Alaska Air Group, Inc., through its auxiliaries, provides passengers and cargo air transportation services primarily in the United States. The company operates through Alaska Mainline and Alaska Regional segments. It serves about 100 cities in Alaska, the Lower 48, Hawaii, Canada, and Mexico. As of December 31, 2014, the company’s fleet comprised of 137 Boeing 737 jet aircraft; and 51 Bombardier Q400 turboprop aircraft. The company was founded in 1932 and is based in Seattle, Washington.
First Solar, Inc. (NASDAQ:FSLR), ended its Tuesday’s trading session with 0.74% gain, and closed at $51.49.
First Solar, Inc. ( FSLR) declared that it has signed an agreement to supply its high performance photovoltaic (PV) modules to power the 200 megawatt (MW)AC second phase of the Mohammed bin Rashid Al Maktoum Solar Park in Dubai, the United Arab Emirates.

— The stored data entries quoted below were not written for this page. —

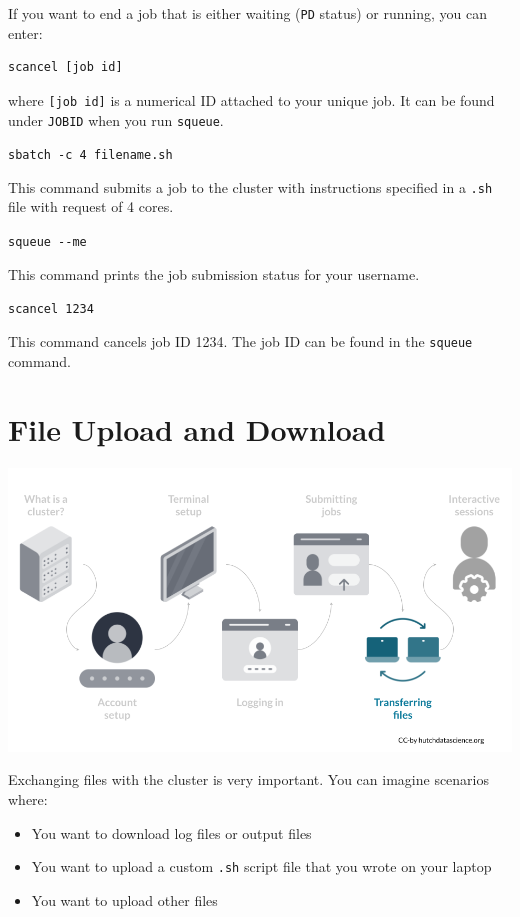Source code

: \documentclass[
]{book}
\providecommand{\tightlist}{%
  \setlength{\itemsep}{0pt}\setlength{\parskip}{0pt}}
\begin{document}
If you want to end a job that is either waiting (\texttt{PD} status) or running, you can enter:

\begin{verbatim}
scancel [job id]
\end{verbatim}

where \texttt{{[}job\ id{]}} is a numerical ID attached to your unique job. It can be found under \texttt{JOBID} when you run \texttt{squeue}.

\texttt{sbatch\ -c\ 4\ filename.sh}

This command submits a job to the cluster with instructions specified in a \texttt{.sh} file with request of 4 cores.

\texttt{squeue\ -\/-me}

This command prints the job submission status for your username.

\texttt{scancel\ 1234}

This command cancels job ID 1234. The job ID can be found in the \texttt{squeue} command.

\hypertarget{file-upload-and-download}{%
\chapter{File Upload and Download}\label{file-upload-and-download}}

\begin{center}\includegraphics[width=0.8\linewidth]{resources/images/08-upload-download_files/figure-latex//1BQxrVYdKZTbpCaF-i_q9w7s9x034lEXpQZDU-Sl09cs_gff2211b72f_1_252} \end{center}

Exchanging files with the cluster is very important. You can imagine scenarios where:

\begin{itemize}
\tightlist
\item
  You want to download log files or output files
\item
  You want to upload a custom \texttt{.sh} script file that you wrote on your laptop
\item
  You want to upload other files
\end{itemize}
\end{document}
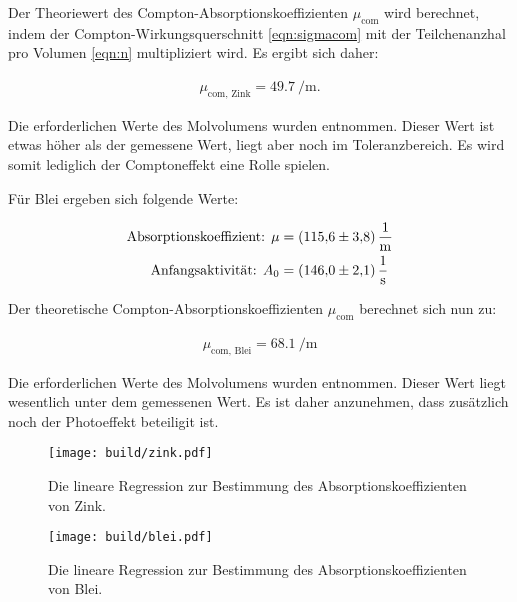 Der Theoriewert des Compton-Absorptionskoeffizienten $\mu_\text{com}$ wird berechnet, indem der Compton-Wirkungsquerschnitt \ref{eqn:sigmacom} mit der Teilchenanzhal pro Volumen \ref{eqn:n} multipliziert wird.
Es ergibt sich daher:

\begin{align*}
  \mu_\text{com, Zink} = \SI{49.7}{\per\metre}.
\end{align*}

Die erforderlichen Werte des Molvolumens wurden \cite{zink} entnommen.
Dieser Wert ist etwas höher als der gemessene Wert, liegt aber noch im Toleranzbereich.
Es wird somit lediglich der Comptoneffekt eine Rolle spielen.

Für Blei ergeben sich folgende Werte:

\begin{align*}
  \text{Absorptionskoeffizient: } \mu &= \SI{115.6 \pm 3.8}{\per\metre} \\
  \text{Anfangsaktivität: } A_0 &= \SI{146.0 \pm 2.1}{\per\second}
\end{align*}

Der theoretische Compton-Absorptionskoeffizienten $\mu_\text{com}$ berechnet sich nun zu:

\begin{align*}
  \mu_\text{com, Blei} = \SI{68.1}{\per\metre}
\end{align*}

Die erforderlichen Werte des Molvolumens wurden \cite{blei} entnommen.
Dieser Wert liegt wesentlich unter dem gemessenen Wert.
Es ist daher anzunehmen, dass zusätzlich noch der Photoeffekt beteiligit ist.

\begin{figure}
  \centering
  \texttt{[image: build/zink.pdf]}
  \caption{Die lineare Regression zur Bestimmung des Absorptionskoeffizienten von Zink.}
  \label{fig:zink1}
\end{figure}

\begin{figure}
  \centering
  \texttt{[image: build/blei.pdf]}
  \caption{Die lineare Regression zur Bestimmung des Absorptionskoeffizienten von Blei.}
  \label{fig:blei1}
\end{figure}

Earlier this year, a consortium led by ACWA Power, a leading water and power developer, owner and operator based in Saudi Arabia, and TSK, a Spanish engineering and construction company, was selected by the Dubai Electricity and Water Authority (DEWA) to develop, construct, own and operate the independent power project. According to the consortium, the project’s tariff of 5.84 USD cents per kilowatt-hour establishes a new global benchmark, reducing the cost of solar electricity by over 20 percent.
Significantly, the utility scale solar plant will be the largest facility of its kind in the Middle East when accomplished in early 2017. The plant will produce enough energy to power 30,000 average homes in the UAE and will displace over 469,650 metric tons of carbon dioxide per year. The project will be powered by over 2.36 million First Solar modules, contrast to the 152,880 that were installed in the 13MWAC first phase of the Mohammed bin Rashid Al Maktoum Solar Park. The plant will be built over an area of almost 4.5 million square meters, sufficient to cover as many as 100 soccer pitches.
First Solar, Inc. provides solar energy solutions worldwide. The company operates through two segments, Components and Systems. The Components segment designs, manufactures, and sells solar modules that convert sunlight into electricity. This segment manufactures cadmium telluride and crystalline silicon modules for project developers and system integrators, in addition to owners and operators of photovoltaic (PV) solar power systems.